Please output the lines shown below exactly as they appear.

----- Supplied records

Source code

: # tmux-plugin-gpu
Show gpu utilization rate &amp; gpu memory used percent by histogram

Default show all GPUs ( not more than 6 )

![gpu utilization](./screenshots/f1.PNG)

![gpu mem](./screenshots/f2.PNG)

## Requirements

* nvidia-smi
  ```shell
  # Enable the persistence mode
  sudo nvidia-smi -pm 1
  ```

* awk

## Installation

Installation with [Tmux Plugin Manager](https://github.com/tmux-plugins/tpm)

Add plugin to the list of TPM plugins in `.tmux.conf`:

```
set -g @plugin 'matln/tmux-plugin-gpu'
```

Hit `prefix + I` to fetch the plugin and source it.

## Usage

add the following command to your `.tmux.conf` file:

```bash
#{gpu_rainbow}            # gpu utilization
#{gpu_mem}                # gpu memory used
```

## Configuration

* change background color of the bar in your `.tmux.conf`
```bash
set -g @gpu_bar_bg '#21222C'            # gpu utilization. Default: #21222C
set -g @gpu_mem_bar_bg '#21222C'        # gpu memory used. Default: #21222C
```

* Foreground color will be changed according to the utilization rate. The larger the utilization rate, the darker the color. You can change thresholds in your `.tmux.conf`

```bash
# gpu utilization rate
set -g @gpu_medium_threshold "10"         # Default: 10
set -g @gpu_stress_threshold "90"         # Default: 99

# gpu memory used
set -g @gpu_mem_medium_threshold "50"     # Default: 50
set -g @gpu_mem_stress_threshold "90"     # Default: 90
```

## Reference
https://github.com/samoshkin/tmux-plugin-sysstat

----------

__Answer for this exercise__
Source code

: # tmux-plugin-gpu
Show gpu utilization rate &amp; gpu memory used percent by histogram

Default show all GPUs ( not more than 6 )

![gpu utilization](./screenshots/f1.PNG)

![gpu mem](./screenshots/f2.PNG)

## Requirements

* nvidia-smi
  ```shell
  # Enable the persistence mode
  sudo nvidia-smi -pm 1
  ```

* awk

## Installation

Installation with [Tmux Plugin Manager](https://github.com/tmux-plugins/tpm)

Add plugin to the list of TPM plugins in `.tmux.conf`:

```
set -g @plugin 'matln/tmux-plugin-gpu'
```

Hit `prefix + I` to fetch the plugin and source it.

## Usage

add the following command to your `.tmux.conf` file:

```bash
#{gpu_rainbow}            # gpu utilization
#{gpu_mem}                # gpu memory used
```

## Configuration

* change background color of the bar in your `.tmux.conf`
```bash
set -g @gpu_bar_bg '#21222C'            # gpu utilization. Default: #21222C
set -g @gpu_mem_bar_bg '#21222C'        # gpu memory used. Default: #21222C
```

* Foreground color will be changed according to the utilization rate. The larger the utilization rate, the darker the color. You can change thresholds in your `.tmux.conf`

```bash
# gpu utilization rate
set -g @gpu_medium_threshold "10"         # Default: 10
set -g @gpu_stress_threshold "90"         # Default: 99

# gpu memory used
set -g @gpu_mem_medium_threshold "50"     # Default: 50
set -g @gpu_mem_stress_threshold "90"     # Default: 90
```

## Reference
https://github.com/samoshkin/tmux-plugin-sysstat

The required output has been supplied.